把大军压在北边南边域军的确好打一些,但那样做会被都愚侯怀疑。
都愚侯是个聪明人,碰见这样的手段心中生起的第一个念头就是愤怒,合作要的就是信任。
在她眼中她把信任给出去,换来的就是这么一个结果,她当然不愿意。
还有一点那就是她并不一定能在战场上活下来,上天眷顾她一次次刀山火海中没死在那。
许令晞之前回来时说过她身上挨了自己两箭,许令晞寻常不会失手,但那时船体摇晃幅度太大,许令晞对于船水不了解才避开了要害。
谢琮后来也查过血迹,她流了很多血,她应该庆幸越国的援军当时来得早。
也应该庆幸越国自太祖皇帝开始就是信医不信巫,否则她那条小命早就交代了。
只是事实已经发生了,别管她最开始是因为什么过去的,现在都必须是因为谢琮交给她的任务。
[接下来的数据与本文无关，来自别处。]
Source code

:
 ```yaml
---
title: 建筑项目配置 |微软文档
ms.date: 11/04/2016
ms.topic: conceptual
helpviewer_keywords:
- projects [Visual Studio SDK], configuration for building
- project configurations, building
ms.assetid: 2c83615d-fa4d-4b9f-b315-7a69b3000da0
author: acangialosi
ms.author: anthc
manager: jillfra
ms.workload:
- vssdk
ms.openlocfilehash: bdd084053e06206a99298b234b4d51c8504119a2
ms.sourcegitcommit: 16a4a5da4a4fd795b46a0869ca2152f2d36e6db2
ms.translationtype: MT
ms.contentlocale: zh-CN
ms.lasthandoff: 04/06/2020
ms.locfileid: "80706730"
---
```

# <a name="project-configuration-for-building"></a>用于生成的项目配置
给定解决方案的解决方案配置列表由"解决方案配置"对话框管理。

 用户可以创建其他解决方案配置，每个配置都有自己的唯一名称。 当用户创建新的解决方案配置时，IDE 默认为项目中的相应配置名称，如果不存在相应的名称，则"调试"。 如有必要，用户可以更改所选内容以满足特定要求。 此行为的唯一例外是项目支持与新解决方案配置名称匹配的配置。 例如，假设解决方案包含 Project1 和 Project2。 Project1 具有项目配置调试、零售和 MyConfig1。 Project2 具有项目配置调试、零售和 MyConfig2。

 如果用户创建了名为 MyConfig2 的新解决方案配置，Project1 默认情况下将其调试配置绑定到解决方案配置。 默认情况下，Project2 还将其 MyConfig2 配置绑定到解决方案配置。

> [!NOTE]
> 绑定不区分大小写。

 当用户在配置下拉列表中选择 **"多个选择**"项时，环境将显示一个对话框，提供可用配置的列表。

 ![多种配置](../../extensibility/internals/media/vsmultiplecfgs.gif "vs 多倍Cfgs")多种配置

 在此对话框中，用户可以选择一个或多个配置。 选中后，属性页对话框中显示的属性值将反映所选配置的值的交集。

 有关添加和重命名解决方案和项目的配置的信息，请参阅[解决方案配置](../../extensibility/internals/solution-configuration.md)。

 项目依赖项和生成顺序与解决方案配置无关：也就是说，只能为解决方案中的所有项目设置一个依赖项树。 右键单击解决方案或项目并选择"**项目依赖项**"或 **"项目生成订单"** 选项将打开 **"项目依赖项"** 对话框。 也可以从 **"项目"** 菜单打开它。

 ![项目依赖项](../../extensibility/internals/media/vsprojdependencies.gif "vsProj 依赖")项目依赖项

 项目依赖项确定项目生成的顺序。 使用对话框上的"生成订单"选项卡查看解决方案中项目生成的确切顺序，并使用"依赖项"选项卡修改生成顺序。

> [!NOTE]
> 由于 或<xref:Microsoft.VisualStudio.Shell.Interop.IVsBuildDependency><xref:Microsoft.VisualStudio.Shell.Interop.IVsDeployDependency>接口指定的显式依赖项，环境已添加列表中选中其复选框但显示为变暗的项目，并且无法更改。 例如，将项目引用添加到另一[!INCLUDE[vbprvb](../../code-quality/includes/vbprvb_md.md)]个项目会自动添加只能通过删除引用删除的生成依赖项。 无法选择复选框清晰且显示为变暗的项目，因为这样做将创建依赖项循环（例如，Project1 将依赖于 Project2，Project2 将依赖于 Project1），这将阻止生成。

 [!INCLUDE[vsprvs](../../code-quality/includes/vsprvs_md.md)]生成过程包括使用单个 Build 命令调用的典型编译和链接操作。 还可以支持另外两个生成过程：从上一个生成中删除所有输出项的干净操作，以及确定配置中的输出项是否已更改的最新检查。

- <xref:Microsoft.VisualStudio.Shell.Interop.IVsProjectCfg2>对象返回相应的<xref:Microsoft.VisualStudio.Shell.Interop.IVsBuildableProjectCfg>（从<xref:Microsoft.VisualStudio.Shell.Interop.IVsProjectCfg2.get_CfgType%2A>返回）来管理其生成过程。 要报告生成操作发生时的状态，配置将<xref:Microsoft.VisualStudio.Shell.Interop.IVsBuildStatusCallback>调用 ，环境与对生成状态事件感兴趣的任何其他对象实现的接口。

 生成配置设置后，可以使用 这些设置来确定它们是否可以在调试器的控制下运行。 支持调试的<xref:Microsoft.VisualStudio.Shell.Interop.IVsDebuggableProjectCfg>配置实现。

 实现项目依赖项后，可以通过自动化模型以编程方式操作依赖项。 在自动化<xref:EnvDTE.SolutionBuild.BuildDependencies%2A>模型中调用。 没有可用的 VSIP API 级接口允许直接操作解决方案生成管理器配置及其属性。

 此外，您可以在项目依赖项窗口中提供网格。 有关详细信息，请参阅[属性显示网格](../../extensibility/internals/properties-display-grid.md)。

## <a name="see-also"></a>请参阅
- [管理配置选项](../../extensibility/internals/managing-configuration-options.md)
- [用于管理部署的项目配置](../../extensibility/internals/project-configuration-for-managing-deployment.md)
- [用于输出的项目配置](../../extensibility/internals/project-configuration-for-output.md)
“我把人派过去的,想着能让她给我递些消息出来,没想到能混到那么高的位置。”
都愚侯满脸不信:“谢相觉得我相信吗?”
谢琮也不管她信不信:“反正人是我送过去的,她离越帝太近我跟她联系不上,她只能听越帝调令到了攻打京城时才有了为国效力的法子,结果还出了错。”
都愚侯知道她大概也就只有这么一句话,她知道周军里边有多复杂,暴躁易怒、行事不过脑子的人大有人在。
若是知道百仪侯做的那些事肯定会忍不住动手,百仪侯刚走了生死场现在还昏迷不醒,谢琮必须把这份仇恨拉到自己身上。
毕竟论功行赏谁都知道她办的事,功劳尽数给她,但她此行径毕竟是实打实的帮了谢琮,谢琮绝不可能让她出事。